The Central Bank of Egypt (CBE) will begin printing polymer banknotes upon inauguration of its new printing house in June, according to statements by the CBE’s Deputy Khalid Farouq to “Akhbar al-Youm” news website.
Farouq added that the CBE is now preparing the new printing machines, ahead of the houses opening.
Egypt’s Central Bank will begin by printing a polymer LE10 note, Farouq pointed out, explaining that the CBE will closely monitor up public reaction to the new notes.
Polymer banknotes are said to be safer due to the inclusion of additional security features that make it harder for people to make counterfeit money.
Polymer banknotes are also considered environmentally-friendly, lasting far longer than paper money and reducing replacement costs, according to the Bank of England on its website.
The UK’s central bank began issuing banknotes made of plastic in 2016, and have already produced a polymer £5 note and £10 note, with plans to issue a polymer £20 note as well next month.
Canada, meanwhile, began investing in polymer banknotes in 2011 after determining that the production of polymer currency proved less harmful for the environment when compared to paper currency.

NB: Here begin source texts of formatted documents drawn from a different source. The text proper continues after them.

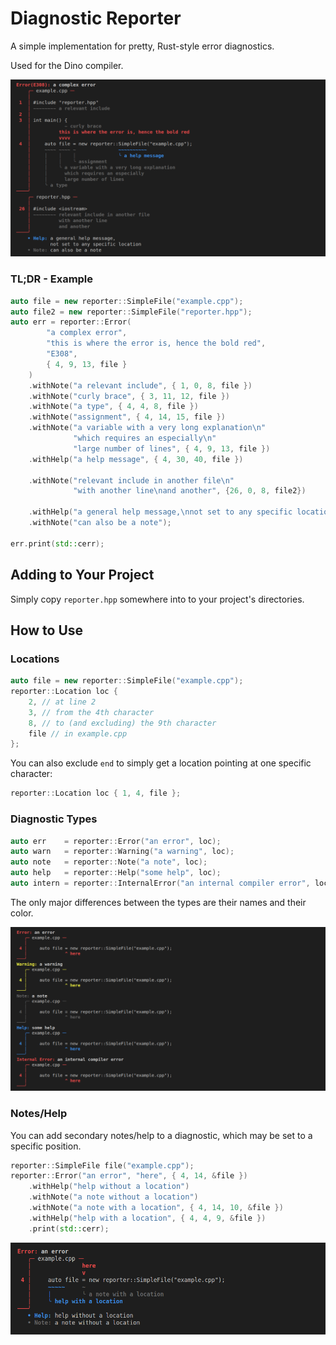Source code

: # Diagnostic Reporter

A simple implementation for pretty, Rust-style error diagnostics.

Used for the Dino compiler.

![](screenshots/example.png)

### TL;DR - Example

```c++
auto file = new reporter::SimpleFile("example.cpp");
auto file2 = new reporter::SimpleFile("reporter.hpp");
auto err = reporter::Error(
        "a complex error",
        "this is where the error is, hence the bold red",
        "E308",
        { 4, 9, 13, file }
    )
    .withNote("a relevant include", { 1, 0, 8, file })
    .withNote("curly brace", { 3, 11, 12, file })
    .withNote("a type", { 4, 4, 8, file })
    .withNote("assignment", { 4, 14, 15, file })
    .withNote("a variable with a very long explanation\n"
              "which requires an especially\n"
              "large number of lines", { 4, 9, 13, file })
    .withHelp("a help message", { 4, 30, 40, file })

    .withNote("relevant include in another file\n"
              "with another line\nand another", {26, 0, 8, file2})
    
    .withHelp("a general help message,\nnot set to any specific location")
    .withNote("can also be a note");

err.print(std::cerr);
```

## Adding to Your Project

Simply copy `reporter.hpp` somewhere into to your project's directories.

## How to Use

### Locations

```c++
auto file = new reporter::SimpleFile("example.cpp");
reporter::Location loc { 
    2, // at line 2
    3, // from the 4th character
    8, // to (and excluding) the 9th character
    file // in example.cpp
};
```

You can also exclude `end` to simply get a location pointing at one specific character:

```c++
reporter::Location loc { 1, 4, file };
```

### Diagnostic Types

```c++
auto err    = reporter::Error("an error", loc);
auto warn   = reporter::Warning("a warning", loc);
auto note   = reporter::Note("a note", loc);
auto help   = reporter::Help("some help", loc);
auto intern = reporter::InternalError("an internal compiler error", loc);
```
The only major differences between the types are their names and their color.

![](screenshots/example3.png)

### Notes/Help

You can add secondary notes/help to a diagnostic, which may be set to a specific position.

```c++
reporter::SimpleFile file("example.cpp");
reporter::Error("an error", "here", { 4, 14, &file })
    .withHelp("help without a location")
    .withNote("a note without a location")
    .withNote("a note with a location", { 4, 14, 10, &file })
    .withHelp("help with a location", { 4, 4, 9, &file })
    .print(std::cerr);
```

![](screenshots/example2.png)
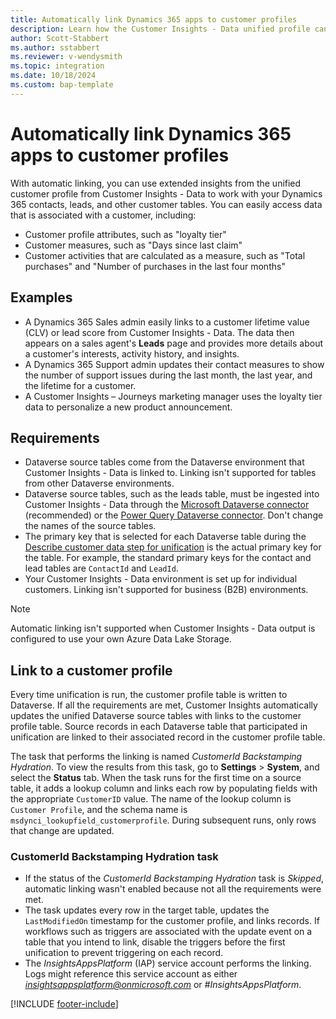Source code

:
 ```yaml
---
title: Automatically link Dynamics 365 apps to customer profiles
description: Learn how the Customer Insights - Data unified profile can be used with other Dynamics 365 applications.
author: Scott-Stabbert
ms.author: sstabbert
ms.reviewer: v-wendysmith
ms.topic: integration
ms.date: 10/18/2024
ms.custom: bap-template
---
```


# Automatically link Dynamics 365 apps to customer profiles

With automatic linking, you can use extended insights from the unified customer profile from Customer Insights - Data to work with your Dynamics 365 contacts, leads, and other customer tables. You can easily access data that is associated with a customer, including:

- Customer profile attributes, such as "loyalty tier"
- Customer measures, such as "Days since last claim"
- Customer activities that are calculated as a measure, such as "Total purchases" and "Number of purchases in the last four months"

## Examples

- A Dynamics 365 Sales admin easily links to a customer lifetime value (CLV) or lead score from Customer Insights - Data. The data then appears on a sales agent's **Leads** page and provides more details about a customer's interests, activity history, and insights.
- A Dynamics 365 Support admin updates their contact measures to show the number of support issues during the last month, the last year, and the lifetime for a customer.
- A Customer Insights – Journeys marketing manager uses the loyalty tier data to personalize a new product announcement.

## Requirements

- Dataverse source tables come from the Dataverse environment that Customer Insights - Data is linked to. Linking isn't supported for tables from other Dataverse environments.
- Dataverse source tables, such as the leads table, must be ingested into Customer Insights - Data through the [Microsoft Dataverse connector](connect-dataverse.md) (recommended) or the [Power Query Dataverse connector](connect-power-query.md). Don't change the names of the source tables.
- The primary key that is selected for each Dataverse table during the [Describe customer data step for unification](data-unification-map-tables.md) is the actual primary key for the table. For example, the standard primary keys for the contact and lead tables are `ContactId` and `LeadId`.
- Your Customer Insights - Data environment is set up for individual customers. Linking isn't supported for business (B2B) environments.

> [!NOTE]
> Automatic linking isn't supported when Customer Insights - Data output is configured to use your own Azure Data Lake Storage.

## Link to a customer profile

Every time unification is run, the customer profile table is written to Dataverse. If all the requirements are met, Customer Insights automatically updates the unified Dataverse source tables with links to the customer profile table. Source records in each Dataverse table that participated in unification are linked to their associated record in the customer profile table.

The task that performs the linking is named *CustomerId Backstamping Hydration*. To view the results from this task, go to **Settings** > **System**, and select the **Status** tab. When the task runs for the first time on a source table, it adds a lookup column and links each row by populating fields with the appropriate `CustomerID` value. The name of the lookup column is `Customer Profile`, and the schema name is `msdynci_lookupfield_customerprofile`. During subsequent runs, only rows that change are updated.

### CustomerId Backstamping Hydration task

- If the status of the *CustomerId Backstamping Hydration* task is *Skipped*, automatic linking wasn't enabled because not all the requirements were met.
- The task updates every row in the target table, updates the `LastModifiedOn` timestamp for the customer profile, and links records. If workflows such as triggers are associated with the update event on a table that you intend to link, disable the triggers before the first unification to prevent triggering on each record.
- The *InsightsAppsPlatform* (IAP) service account performs the linking. Logs might reference this service account as either *insightsappsplatform@onmicrosoft.com* or *#InsightsAppsPlatform*.

[!INCLUDE [footer-include](includes/footer-banner.md)]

According to a 2016 article in Finance & Development, the IMF’s flagship magazine, paper currency is usually shredded and taken to a landfill, while polymer banknotes taken out of circulation are turned to pellets and recycled,
Australia, which now uses polymer banknotes exclusively, first issued polymer currency in 1988. Polymer banknotes are also used in Vietnam and New Zealand, among other countries.